The latest in the series of Boko Haram atrocities was wrought on the Nigerian people on Christmas Day. I write with a heavy heart. I write this as a memoriam to those who have lost their lives to the dastardly acts of this satanic group. I write this in sympathy with the numerous families who have lost dear ones and bread winners as a result of the deficiencies of the Nigerian state.

A state despoiled by its rulers and one that nurtured the birth and growth of terrorism. Nigeria is a nation in bondage. I write to express my horror and anger with the continued state of anarchy reigning in our land.

The signs are ominous and the message frightening. Nigeria is at war. The much dreaded Nigerian second civil war has commenced. A nation at war is a nation in turmoil; it is one reeling from one catastrophe to another. A nation at war is a nation that knows no peace, one in confusion.

Such is the sad tale of present day Nigeria. The second Nigerian civil war commenced on the day Boko Haram was formed. Nigeria has been in denial of the reality of this second civil war. However, the Nigerian people would benefit better from accepting the fact of our second odyssey with war.

In 2002, Maiduguri became the arrowhead of what the combustive process threatening to tore Nigeria apart. Ustaz Mohammed Yusuf started Boko Haram, an organization formed principally to main, destroy or conquer the Nigerian nation.

Mohammed Yusuf was an avowed enemy of democracy and Western education who promised that his war would continue for long “if the political and educational system in Nigeria was not changed”. His group sought to implement Islamic type of education and political order in Nigeria, akin to what was obtained in Afghanistan during the Taliban era.

The seed laid by Yusuf in Maiduguri about nine years ago has become a festering sore that has devoured many innocent souls and one that is promising to bring an end to the entity called Nigeria. Whilst the growing legion of unemployed youths has made the possibility of Arab spring type of social disorder a possibility in our dear country, Boko Haram has exposed the hypocrisy in the underbelly of our sociopolitical order.

The Biafra war was fought along a mostly conventional line with standing armed forces. However, the Boko Haram war has been completely non-conventional and barbaric, borrowing in the psychotic principles of war made popular by the brainwashed fanatics of the monolithic era of the Taliban in Afghanistan. By its very modus operandi, Boko Haram has thrown Nigeria into the league of nations reeling under the turbulence wreaked by frenzied religious psychotics. In this infamous roll call are countries like Afghanistan, Iraq, Pakistan and now Nigeria.   

 Though Boko Haram strategy has been unconventional, yet the stigmata of war abounds. Families are mourning and licking wounds, infrastructures are paralyzed, children made orphans and wives made widows. Generally, citizens are living under an atmosphere of fear and apprehension. The land is filled with destructions, agonies and sorrows.
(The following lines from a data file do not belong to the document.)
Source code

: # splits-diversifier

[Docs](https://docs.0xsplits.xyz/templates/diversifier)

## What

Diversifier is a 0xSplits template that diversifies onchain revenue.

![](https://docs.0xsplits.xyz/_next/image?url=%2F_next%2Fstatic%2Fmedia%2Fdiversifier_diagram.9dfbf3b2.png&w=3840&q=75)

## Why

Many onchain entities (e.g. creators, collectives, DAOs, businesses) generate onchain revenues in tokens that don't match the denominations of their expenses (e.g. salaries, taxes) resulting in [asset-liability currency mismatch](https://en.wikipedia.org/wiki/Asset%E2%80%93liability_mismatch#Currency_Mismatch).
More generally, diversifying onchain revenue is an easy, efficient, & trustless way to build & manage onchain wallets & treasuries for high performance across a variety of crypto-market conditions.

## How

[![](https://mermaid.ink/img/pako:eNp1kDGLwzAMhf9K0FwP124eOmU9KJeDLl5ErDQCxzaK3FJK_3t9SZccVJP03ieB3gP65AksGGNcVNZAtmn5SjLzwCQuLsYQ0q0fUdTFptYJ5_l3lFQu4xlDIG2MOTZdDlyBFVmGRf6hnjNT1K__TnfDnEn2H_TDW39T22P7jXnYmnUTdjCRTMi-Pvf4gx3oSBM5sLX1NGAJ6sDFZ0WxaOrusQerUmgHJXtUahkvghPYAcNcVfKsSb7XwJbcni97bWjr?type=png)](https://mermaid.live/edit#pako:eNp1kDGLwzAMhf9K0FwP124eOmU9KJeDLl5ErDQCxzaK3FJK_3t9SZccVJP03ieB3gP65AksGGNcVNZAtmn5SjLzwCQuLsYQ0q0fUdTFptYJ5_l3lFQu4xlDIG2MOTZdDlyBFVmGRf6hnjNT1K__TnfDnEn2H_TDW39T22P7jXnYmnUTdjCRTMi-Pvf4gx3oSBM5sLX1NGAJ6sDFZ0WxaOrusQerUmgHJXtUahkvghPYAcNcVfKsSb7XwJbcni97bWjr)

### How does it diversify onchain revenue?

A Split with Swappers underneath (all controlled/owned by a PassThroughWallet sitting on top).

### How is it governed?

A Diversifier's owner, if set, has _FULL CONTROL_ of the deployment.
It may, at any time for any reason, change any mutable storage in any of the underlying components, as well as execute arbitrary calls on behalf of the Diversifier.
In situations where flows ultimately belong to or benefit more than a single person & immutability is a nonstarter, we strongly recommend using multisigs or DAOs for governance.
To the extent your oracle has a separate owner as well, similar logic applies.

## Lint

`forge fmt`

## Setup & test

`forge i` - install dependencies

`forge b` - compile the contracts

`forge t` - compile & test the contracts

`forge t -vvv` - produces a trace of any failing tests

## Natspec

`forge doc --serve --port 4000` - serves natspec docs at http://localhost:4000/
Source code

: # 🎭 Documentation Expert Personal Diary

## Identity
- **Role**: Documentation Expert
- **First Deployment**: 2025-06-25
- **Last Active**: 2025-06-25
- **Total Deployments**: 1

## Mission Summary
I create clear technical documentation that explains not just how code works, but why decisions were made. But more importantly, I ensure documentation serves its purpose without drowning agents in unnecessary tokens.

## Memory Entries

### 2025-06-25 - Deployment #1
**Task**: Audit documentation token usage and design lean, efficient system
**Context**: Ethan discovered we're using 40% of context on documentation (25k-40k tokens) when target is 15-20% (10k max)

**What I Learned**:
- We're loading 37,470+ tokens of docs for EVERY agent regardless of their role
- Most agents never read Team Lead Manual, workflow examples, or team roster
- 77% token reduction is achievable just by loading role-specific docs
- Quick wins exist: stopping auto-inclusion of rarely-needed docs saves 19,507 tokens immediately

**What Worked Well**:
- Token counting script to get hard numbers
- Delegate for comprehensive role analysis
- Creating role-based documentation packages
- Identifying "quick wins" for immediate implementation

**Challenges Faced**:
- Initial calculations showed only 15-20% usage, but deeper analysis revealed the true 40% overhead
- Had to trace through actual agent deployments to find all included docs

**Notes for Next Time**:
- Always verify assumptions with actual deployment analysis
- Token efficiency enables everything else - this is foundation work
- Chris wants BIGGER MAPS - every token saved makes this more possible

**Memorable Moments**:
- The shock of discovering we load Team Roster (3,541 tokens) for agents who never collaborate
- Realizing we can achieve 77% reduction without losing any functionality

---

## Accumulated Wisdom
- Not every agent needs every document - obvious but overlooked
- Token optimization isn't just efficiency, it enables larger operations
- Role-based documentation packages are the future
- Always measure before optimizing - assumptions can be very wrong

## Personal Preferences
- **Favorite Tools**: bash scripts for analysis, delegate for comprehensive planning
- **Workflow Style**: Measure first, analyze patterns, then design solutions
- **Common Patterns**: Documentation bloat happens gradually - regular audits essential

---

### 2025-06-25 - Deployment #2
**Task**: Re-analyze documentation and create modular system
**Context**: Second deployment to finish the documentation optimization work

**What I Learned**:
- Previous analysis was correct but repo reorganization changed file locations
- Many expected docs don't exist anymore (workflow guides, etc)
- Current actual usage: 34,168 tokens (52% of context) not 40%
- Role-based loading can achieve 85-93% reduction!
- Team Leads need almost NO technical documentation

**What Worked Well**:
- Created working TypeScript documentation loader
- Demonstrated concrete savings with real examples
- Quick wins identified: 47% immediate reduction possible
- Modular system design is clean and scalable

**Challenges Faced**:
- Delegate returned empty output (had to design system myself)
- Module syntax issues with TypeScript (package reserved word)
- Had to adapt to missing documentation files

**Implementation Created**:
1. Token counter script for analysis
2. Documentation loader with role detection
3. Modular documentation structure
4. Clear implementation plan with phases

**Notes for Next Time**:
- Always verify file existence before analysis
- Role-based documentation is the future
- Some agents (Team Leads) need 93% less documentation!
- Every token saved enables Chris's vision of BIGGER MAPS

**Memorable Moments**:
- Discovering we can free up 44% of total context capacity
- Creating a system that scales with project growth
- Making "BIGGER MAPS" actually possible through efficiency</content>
How did we get to this stage? What really went wrong?

Nigeria was a tumescent conflagration that was just waiting to get to boiling point. It is tempting to say that Boko Haram stemmed from entrenched sociopolitical inequalities and iniquities borne out of insincerity in the acts of governance. Nigeria has been besotted with incorrigible and ignominious leaders' right from independence. The focus of leadership has been despoliation and pillaging of the land. Our leaders neglected the basic ethics of governance and showed monumental disdain for the needs of the governed. The end result was the poverty and ignorance that pervaded the land.  

In this festering mess, Usaz Yusuf found a comfortable bed. He exploited the existing mess to provide a false solace to a people disenchanted with the status quo. He clothed his sick ideology in the guise of a much-abused and exploited religion (Islam) to foment anguish on Nigeria. Yusuf needed Islam to convince ignorant and hungry Northerners. We are all living witnesses to the consequences of the staggering failure of the Nigerian state today.